On Tue, 2006-11-14 at 00:05 +0000, Karanbir Singh wrote:
When an rpm is built for CentOS-Extras or CentOS-Plus, is it safe to assume that people using these repo's only use them for specific rpms ( eg, someone with a stock CentOS install might use the CentOS-Plus repo for php-5 and only php-5 ) or are most people enabling the entire repo ?
This question comes from the idea of when building a package, should a rpm, hosted in CentOS-Plus link against only [base]+[updates] and only use the minimum possible set of packages from [centosplus] ? So as to have a situation wherein you can use selective packages from CentOS-Plus, while not needing any support stuff from there ( eg. postfix-mysql in CentOS-Plus should link against mysql-4.1 since thats whats in [base] rather than mysql-5 which is in CentOS Plus )
This does create a risk that we might end up creating packages that are themselves incompatible with other packages from the same repository, but work fine when used with the [base] packages for the same functionality.

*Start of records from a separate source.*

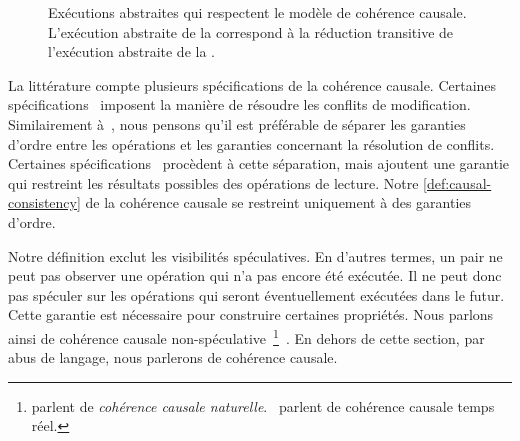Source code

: \begin{figure}[tbh]
\begin{subfigure}{\linewidth}
    \caption{}\label{fig:vis-vs-pre-2}
\end{subfigure}
\caption[Exécutions abstraites qui respectent le modèle de cohérence causale]{Exécutions abstraites qui respectent le modèle de cohérence causale.
L'exécution abstraite de la  correspond à la réduction transitive de l'exécution abstraite de la .}\label{fig:vis-vs-pre}
\end{figure}

La littérature compte plusieurs spécifications de la cohérence causale.
Certaines spécifications~\autocite{ahamad_1995_causal} imposent la manière de résoudre les conflits de modification.
Similairement à~\textcite{mahajan_2011_cac}, nous pensons qu'il est préférable de séparer les garanties d'ordre entre les opérations et les garanties concernant la résolution de conflits.
Certaines spécifications~\autocite{burckhardt_eventualconsistency_2014,viotti_consistency_2016} procèdent à cette séparation, mais ajoutent une garantie qui restreint les résultats possibles des opérations de lecture.
Notre \autoref{def:causal-consistency} de la cohérence causale se restreint uniquement à des garanties d'ordre.

Notre définition exclut les visibilités spéculatives.
En d'autres termes, un pair ne peut pas observer une opération qui n'a pas encore été exécutée.
Il ne peut donc pas spéculer sur les opérations qui seront éventuellement exécutées dans le futur.
Cette garantie est nécessaire pour construire certaines propriétés.
Nous parlons ainsi de cohérence causale non-spéculative~\footnote{\textcite{mahajan_2011_cac} parlent de \emph{cohérence causale naturelle}.~\textcite{viotti_consistency_2016} parlent de cohérence causale temps réel.}~\autocite{mahajan_2011_cac,viotti_consistency_2016}.
En dehors de cette section, par abus de langage, nous parlerons de cohérence causale.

The other option is to have the entire CentOS-Plus repo enabled for any packages built for the same repo, which might mean that using php-5 from CentOS-Plus needs MySQL-5 and pgsql-8 from CentOS Plus also installed.
Comments ?
Well, it is currently done so that each major grouping of packages goes with "base + updates"
By grouping, I mean that some things (php and php-pear as an example) can require each other as a group ... no need to try and make any of them compatible with another version.
That is how I think we should maintain it, to that maximum extent possible ...
We are also making sure (to the max extent possible) that Items that are in there also work with backward compatibility (ie, the mysql5 will also work with packages are in base and compiled against mysql4).
We have things in CentOSPlus that we don't want people to use UNLESS they need it (the mysql_pgsql postfix is an example) ... so I think that the packages need to be stand alone and work with "base + updates" individually.
Now, I also understand that SOME packages may need to be done so that they are built against the versions in centosplus ... and if that is the case, then we need to specify the minimum install requirements in the program to make that happen and make sure that is spelled out in readme files and/or the wiki.
I personally use parts of CentOSPlus (mysql5,php5) and not other parts (no postfix_mysql_pgsql, no kernel / xfs / reiserfs etc.)
I do not think that it should be required that if you use mysql5 or php5 from centosplus that you also have to use pgsql8 from there ... or if you use the kernel, we should expect that you should also use mysql or php.
I think we need to keep it the way that it currently is and that centosplus items are separate to the max extent practical.